[R] Data cleaning & Data preparation, what do R users want?
bgunter.4567 at gmail.com
Wed Nov 29 17:49:12 CET 2017
Oh Crap! I mistakenly replied onlist. PLEASE IGNORE -- these are only my
"The trouble with having an open mind is that people keep coming along and
sticking things into it."
-- Opus (aka Berkeley Breathed in his "Bloom County" comic strip )
On Wed, Nov 29, 2017 at 8:48 AM, Bert Gunter <bgunter.4567 at gmail.com> wrote:
> I don't think my view is of interest to many, so offlist.
> I reject this:
> " I would consider data analysis work to be three stages: data preparation,
> statistical analysis, and producing the report."

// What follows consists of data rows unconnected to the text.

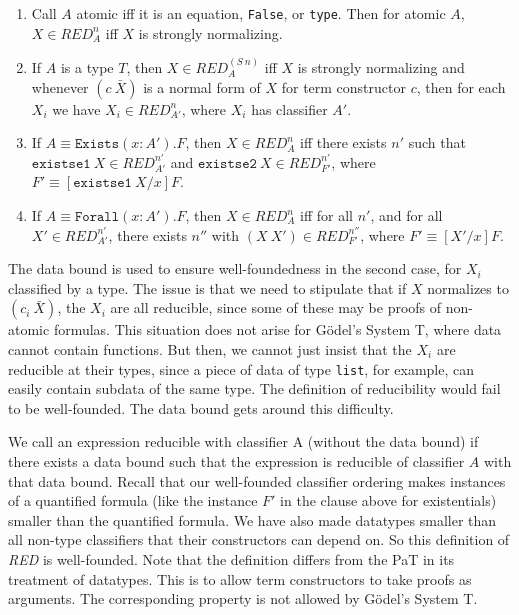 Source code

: \documentclass{fundam}
\begin{document}
\begin{enumerate}
\item Call $A$ atomic iff it is an equation, \texttt{False}, 
or \texttt{type}. Then for atomic $A$, $X\in\textit{RED}^n_A$ iff $X$
is strongly normalizing.
\item If $A$ is a type $T$, then $X\in\textit{RED}^{(S\ n)}_A$ iff $X$ is
strongly normalizing and whenever $(c\ \bar{X})$ is a normal form of
$X$ for term constructor $c$, then for each $X_i$ we have
$X_i\in\textit{RED}^n_{A'}$, where $X_i$ has classifier $A'$.
\item If $A \equiv \texttt{Exists}(x : A'). F$, then
$X\in\textit{RED}^n_A$ iff there exists $n'$ such that
$\texttt{existse1}\ X\in\textit{RED}^{n'}_{A'}$ and
$\texttt{existse2}\ X\in\textit{RED}^{n'}_{F'}$, where $F' \equiv
{[\texttt{existse1}\ X/x]F}$.
\item If $A \equiv \texttt{Forall}(x : A').F$, then
$X\in\textit{RED}^n_A$ iff for all $n'$, and for all
$X'\in\textit{RED}^{n'}_{A'}$, there exists $n''$ with $(X\
X')\in\textit{RED}^{n''}_{F'}$, where $F' \equiv [X'/x]F$.
\end{enumerate}

\noindent The data bound is used to ensure well-foundedness in the
second case, for $X_i$ classified by a type.  The issue is that we
need to stipulate that if $X$ normalizes to $(c_i\ \bar{X})$, the
$X_i$ are all reducible, since some of these may be proofs of non-atomic
formulas.  This situation does not arise for G\"odel's System T, where
data cannot contain functions.  But then, we cannot just insist that
the $X_i$ are reducible at their types, since a piece of data of type
\texttt{list}, for example, can easily contain subdata of the same type.
The definition of reducibility would fail to be well-founded.  The data
bound gets around this difficulty.  

We call an expression reducible with classifier A (without the data
bound) if there exists a data bound such that the expression is
reducible of classifier $A$ with that data bound.  Recall that our
well-founded classifier ordering makes instances of a quantified
formula (like the instance $F'$ in the clause above for existentials)
smaller than the quantified formula.  We have also made datatypes
smaller than all non-type classifiers that their constructors can
depend on.  So this definition of \textit{RED} is well-founded.  Note
that the definition differs from the PaT in its treatment of
datatypes.  This is to allow term constructors to take proofs as
arguments.  The corresponding property is not allowed by G\"odel's
System T.
\end{document}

> For example, there is no such thing as "outliers" -- data to be removed as
> part of cleaning/preparation -- without a statistical model to be an
> "outlier" **from**, which is part of the statistical analysis. And the
> structure of the data (data preparation) may need to change depending on
> the course of the analysis (including graphics, also part of the analysis).

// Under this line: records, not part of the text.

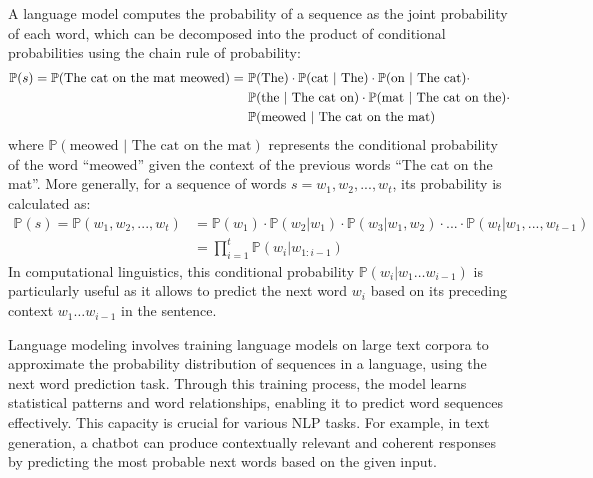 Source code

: A language model computes the probability of a sequence as the joint probability of each word, which can be decomposed into the product of conditional probabilities using the chain rule of probability:
\vspace{-0.5\baselineskip}
  \begin{align*}
  \mathbb{P} (s) = \mathbb{P}(\text{The cat on the mat meowed}) = \ 
& \mathbb{P}(\text{The}) \cdot  \mathbb{P}(\text{cat | The}) \cdot \mathbb{P}(\text{on | The cat}) \cdot \\
& \mathbb{P}(\text{the | The cat on}) \cdot \mathbb{P}(\text{mat | The cat on the}) \cdot \\
& \mathbb{P}(\text{meowed | The cat on the mat})
\vspace{-0.2\baselineskip}
\end{align*}
\noindent where $\mathbb{P}(\text{meowed | The cat on the mat})$ represents the conditional probability of the word ``meowed'' given the context of the previous words ``The cat on the mat''.  More generally, for a sequence of words $s = w_1, w_2, ..., w_t$, its probability is calculated as: 
\begin{align}
\mathbb{P}(s) = \mathbb{P}(w_1, w_2, ..., w_t) & = \mathbb{P}(w_1) \cdot \mathbb{P}(w_2 | w_1) \cdot \mathbb{P}(w_3 | w_1, w_2) \cdot ... \cdot \mathbb{P}(w_t | w_1, ..., w_{t-1}) \nonumber \\
&=\prod_{i=1}^{t} \mathbb{P}(w_i | w_{1:i-1})
\end{align}
\noindent
In computational linguistics, this conditional probability $\mathbb{P}(w_i|w_1\ldots
  w_{i-1})$ is particularly useful as it allows to predict the next
  word $w_i$ based on its preceding context $w_1\ldots   w_{i-1}$ in the sentence. 

Language modeling involves training language models on large text corpora to approximate the probability distribution of sequences in a language, using the next word prediction task. Through this training process, the model learns statistical patterns and word relationships, enabling it to predict word sequences effectively. This capacity is crucial for various NLP tasks. For example, in text generation, a chatbot can produce contextually relevant and coherent responses by predicting the most probable next words based on the given input.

> So I think your view reflects a naïve view of the nature of data analysis,
> which is an iterative and holistic process. I suspect your training is as a
> computer scientist and you have not done much 1-1 consulting with
> researchers, though you should certainly feel free to reject this canard.
> Building software for large scale automated analysis of data required a
> much different analytical paradigm than the statistical consulting model,
> which is largely my background.
> No reply necessary. Just my opinion, which you are of course free to trash.
> Bert Gunter
> "The trouble with having an open mind is that people keep coming along and
> sticking things into it."
> -- Opus (aka Berkeley Breathed in his "Bloom County" comic strip )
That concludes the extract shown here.